Data provided
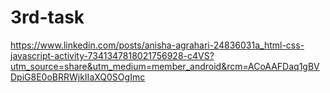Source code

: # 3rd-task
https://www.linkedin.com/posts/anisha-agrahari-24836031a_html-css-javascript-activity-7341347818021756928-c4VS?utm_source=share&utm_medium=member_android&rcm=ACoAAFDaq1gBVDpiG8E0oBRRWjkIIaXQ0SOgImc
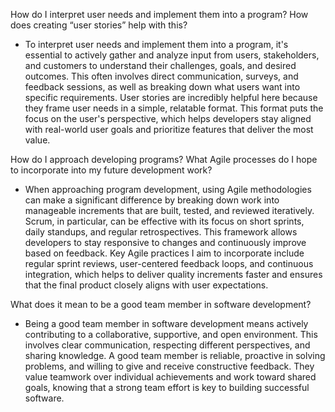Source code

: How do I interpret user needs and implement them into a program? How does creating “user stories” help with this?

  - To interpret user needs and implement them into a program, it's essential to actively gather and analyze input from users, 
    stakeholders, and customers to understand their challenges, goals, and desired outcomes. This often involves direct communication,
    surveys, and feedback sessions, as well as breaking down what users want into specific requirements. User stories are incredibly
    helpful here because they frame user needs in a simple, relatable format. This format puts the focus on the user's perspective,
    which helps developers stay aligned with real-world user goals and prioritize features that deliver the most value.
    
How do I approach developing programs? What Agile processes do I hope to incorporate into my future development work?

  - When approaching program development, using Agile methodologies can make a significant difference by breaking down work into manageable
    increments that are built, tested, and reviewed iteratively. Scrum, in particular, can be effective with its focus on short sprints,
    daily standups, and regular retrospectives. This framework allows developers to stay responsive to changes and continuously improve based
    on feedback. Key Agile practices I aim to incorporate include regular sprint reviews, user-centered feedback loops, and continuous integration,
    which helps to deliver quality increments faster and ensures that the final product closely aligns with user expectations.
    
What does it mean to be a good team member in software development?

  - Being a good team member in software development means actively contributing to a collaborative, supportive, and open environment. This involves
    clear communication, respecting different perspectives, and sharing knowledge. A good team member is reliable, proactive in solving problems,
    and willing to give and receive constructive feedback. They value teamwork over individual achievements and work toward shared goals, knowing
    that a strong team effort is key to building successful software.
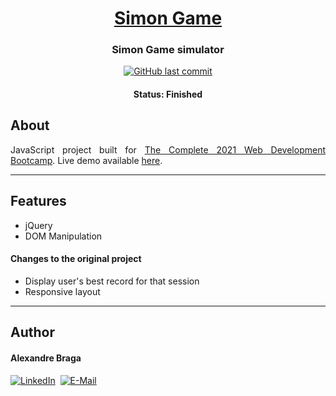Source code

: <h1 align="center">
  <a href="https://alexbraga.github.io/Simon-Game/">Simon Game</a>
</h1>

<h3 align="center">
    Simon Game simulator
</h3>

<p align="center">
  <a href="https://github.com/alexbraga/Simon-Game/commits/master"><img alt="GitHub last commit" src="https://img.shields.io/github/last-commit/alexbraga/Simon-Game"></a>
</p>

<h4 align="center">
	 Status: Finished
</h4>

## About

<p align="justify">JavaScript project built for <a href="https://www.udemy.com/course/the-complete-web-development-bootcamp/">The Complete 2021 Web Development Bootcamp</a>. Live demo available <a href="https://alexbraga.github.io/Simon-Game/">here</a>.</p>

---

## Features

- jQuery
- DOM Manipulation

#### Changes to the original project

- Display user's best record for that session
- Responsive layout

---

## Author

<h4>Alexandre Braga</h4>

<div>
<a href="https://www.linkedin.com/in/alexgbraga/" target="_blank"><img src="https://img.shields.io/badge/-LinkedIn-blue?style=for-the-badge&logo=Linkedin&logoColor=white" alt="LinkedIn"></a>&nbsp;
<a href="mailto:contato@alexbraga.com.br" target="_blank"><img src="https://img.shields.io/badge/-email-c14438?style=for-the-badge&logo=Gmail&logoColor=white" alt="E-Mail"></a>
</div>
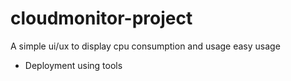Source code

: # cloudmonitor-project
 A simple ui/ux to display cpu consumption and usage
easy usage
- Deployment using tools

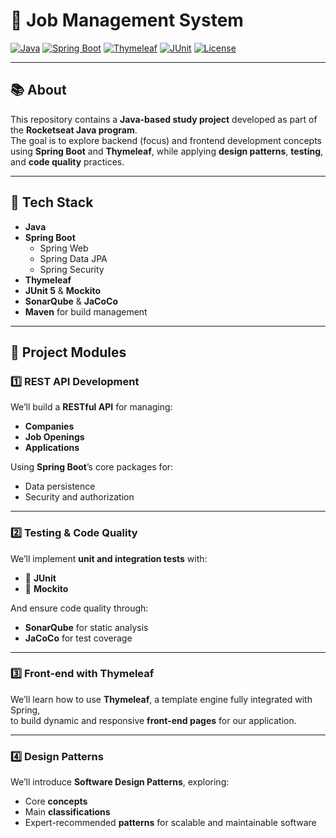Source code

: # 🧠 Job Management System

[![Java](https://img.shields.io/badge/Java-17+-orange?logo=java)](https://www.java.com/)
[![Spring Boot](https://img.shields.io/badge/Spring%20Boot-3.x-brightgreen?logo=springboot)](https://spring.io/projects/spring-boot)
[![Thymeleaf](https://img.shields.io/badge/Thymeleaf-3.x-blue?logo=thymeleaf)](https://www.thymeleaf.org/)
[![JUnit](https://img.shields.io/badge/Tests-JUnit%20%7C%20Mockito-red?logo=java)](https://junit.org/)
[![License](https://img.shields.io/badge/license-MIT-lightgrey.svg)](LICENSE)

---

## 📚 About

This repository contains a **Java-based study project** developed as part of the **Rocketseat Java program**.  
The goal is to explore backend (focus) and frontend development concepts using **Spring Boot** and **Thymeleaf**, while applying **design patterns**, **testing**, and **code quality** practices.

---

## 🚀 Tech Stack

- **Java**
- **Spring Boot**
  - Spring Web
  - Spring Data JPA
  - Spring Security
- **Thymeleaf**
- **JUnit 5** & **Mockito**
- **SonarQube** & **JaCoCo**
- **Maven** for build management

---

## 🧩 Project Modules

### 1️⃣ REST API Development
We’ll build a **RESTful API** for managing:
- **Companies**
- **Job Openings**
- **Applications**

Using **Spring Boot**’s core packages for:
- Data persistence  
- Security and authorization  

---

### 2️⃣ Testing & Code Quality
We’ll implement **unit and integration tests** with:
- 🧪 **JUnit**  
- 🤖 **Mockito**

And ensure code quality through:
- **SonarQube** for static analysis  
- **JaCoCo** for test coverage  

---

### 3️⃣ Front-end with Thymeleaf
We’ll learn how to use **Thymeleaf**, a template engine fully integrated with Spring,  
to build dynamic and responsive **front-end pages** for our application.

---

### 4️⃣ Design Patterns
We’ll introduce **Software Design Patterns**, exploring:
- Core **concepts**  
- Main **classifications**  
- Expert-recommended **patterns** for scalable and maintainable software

What to do
Output all the data, exactly, without images.

Exercise answer
Source code

: # 3rd-task
https://www.linkedin.com/posts/anisha-agrahari-24836031a_html-css-javascript-activity-7341347818021756928-c4VS?utm_source=share&utm_medium=member_android&rcm=ACoAAFDaq1gBVDpiG8E0oBRRWjkIIaXQ0SOgImc
Source code

: How do I interpret user needs and implement them into a program? How does creating “user stories” help with this?

  - To interpret user needs and implement them into a program, it's essential to actively gather and analyze input from users, 
    stakeholders, and customers to understand their challenges, goals, and desired outcomes. This often involves direct communication,
    surveys, and feedback sessions, as well as breaking down what users want into specific requirements. User stories are incredibly
    helpful here because they frame user needs in a simple, relatable format. This format puts the focus on the user's perspective,
    which helps developers stay aligned with real-world user goals and prioritize features that deliver the most value.
    
How do I approach developing programs? What Agile processes do I hope to incorporate into my future development work?

  - When approaching program development, using Agile methodologies can make a significant difference by breaking down work into manageable
    increments that are built, tested, and reviewed iteratively. Scrum, in particular, can be effective with its focus on short sprints,
    daily standups, and regular retrospectives. This framework allows developers to stay responsive to changes and continuously improve based
    on feedback. Key Agile practices I aim to incorporate include regular sprint reviews, user-centered feedback loops, and continuous integration,
    which helps to deliver quality increments faster and ensures that the final product closely aligns with user expectations.
    
What does it mean to be a good team member in software development?

  - Being a good team member in software development means actively contributing to a collaborative, supportive, and open environment. This involves
    clear communication, respecting different perspectives, and sharing knowledge. A good team member is reliable, proactive in solving problems,
    and willing to give and receive constructive feedback. They value teamwork over individual achievements and work toward shared goals, knowing
    that a strong team effort is key to building successful software.
Source code

: <h1 align="center">
  <a href="https://alexbraga.github.io/Simon-Game/">Simon Game</a>
</h1>

<h3 align="center">
    Simon Game simulator
</h3>

<p align="center">
  <a href="https://github.com/alexbraga/Simon-Game/commits/master"><img alt="GitHub last commit" src="https://img.shields.io/github/last-commit/alexbraga/Simon-Game"></a>
</p>

<h4 align="center">
	 Status: Finished
</h4>

## About

<p align="justify">JavaScript project built for <a href="https://www.udemy.com/course/the-complete-web-development-bootcamp/">The Complete 2021 Web Development Bootcamp</a>. Live demo available <a href="https://alexbraga.github.io/Simon-Game/">here</a>.</p>

---

## Features

- jQuery
- DOM Manipulation

#### Changes to the original project

- Display user's best record for that session
- Responsive layout

---

## Author

<h4>Alexandre Braga</h4>

<div>
<a href="https://www.linkedin.com/in/alexgbraga/" target="_blank"><img src="https://img.shields.io/badge/-LinkedIn-blue?style=for-the-badge&logo=Linkedin&logoColor=white" alt="LinkedIn"></a>&nbsp;
<a href="mailto:contato@alexbraga.com.br" target="_blank"><img src="https://img.shields.io/badge/-email-c14438?style=for-the-badge&logo=Gmail&logoColor=white" alt="E-Mail"></a>
</div>
Source code

: # cloudmonitor-project
 A simple ui/ux to display cpu consumption and usage
easy usage
- Deployment using tools

Source code

: # 🧠 Job Management System

[![Java](https://img.shields.io/badge/Java-17+-orange?logo=java)](https://www.java.com/)
[![Spring Boot](https://img.shields.io/badge/Spring%20Boot-3.x-brightgreen?logo=springboot)](https://spring.io/projects/spring-boot)
[![Thymeleaf](https://img.shields.io/badge/Thymeleaf-3.x-blue?logo=thymeleaf)](https://www.thymeleaf.org/)
[![JUnit](https://img.shields.io/badge/Tests-JUnit%20%7C%20Mockito-red?logo=java)](https://junit.org/)
[![License](https://img.shields.io/badge/license-MIT-lightgrey.svg)](LICENSE)

---

## 📚 About

This repository contains a **Java-based study project** developed as part of the **Rocketseat Java program**.  
The goal is to explore backend (focus) and frontend development concepts using **Spring Boot** and **Thymeleaf**, while applying **design patterns**, **testing**, and **code quality** practices.

---

## 🚀 Tech Stack

- **Java**
- **Spring Boot**
  - Spring Web
  - Spring Data JPA
  - Spring Security
- **Thymeleaf**
- **JUnit 5** & **Mockito**
- **SonarQube** & **JaCoCo**
- **Maven** for build management

---

## 🧩 Project Modules

### 1️⃣ REST API Development
We’ll build a **RESTful API** for managing:
- **Companies**
- **Job Openings**
- **Applications**

Using **Spring Boot**’s core packages for:
- Data persistence  
- Security and authorization  

---

### 2️⃣ Testing & Code Quality
We’ll implement **unit and integration tests** with:
- 🧪 **JUnit**  
- 🤖 **Mockito**

And ensure code quality through:
- **SonarQube** for static analysis  
- **JaCoCo** for test coverage  

---

### 3️⃣ Front-end with Thymeleaf
We’ll learn how to use **Thymeleaf**, a template engine fully integrated with Spring,  
to build dynamic and responsive **front-end pages** for our application.

---

### 4️⃣ Design Patterns
We’ll introduce **Software Design Patterns**, exploring:
- Core **concepts**  
- Main **classifications**  
- Expert-recommended **patterns** for scalable and maintainable software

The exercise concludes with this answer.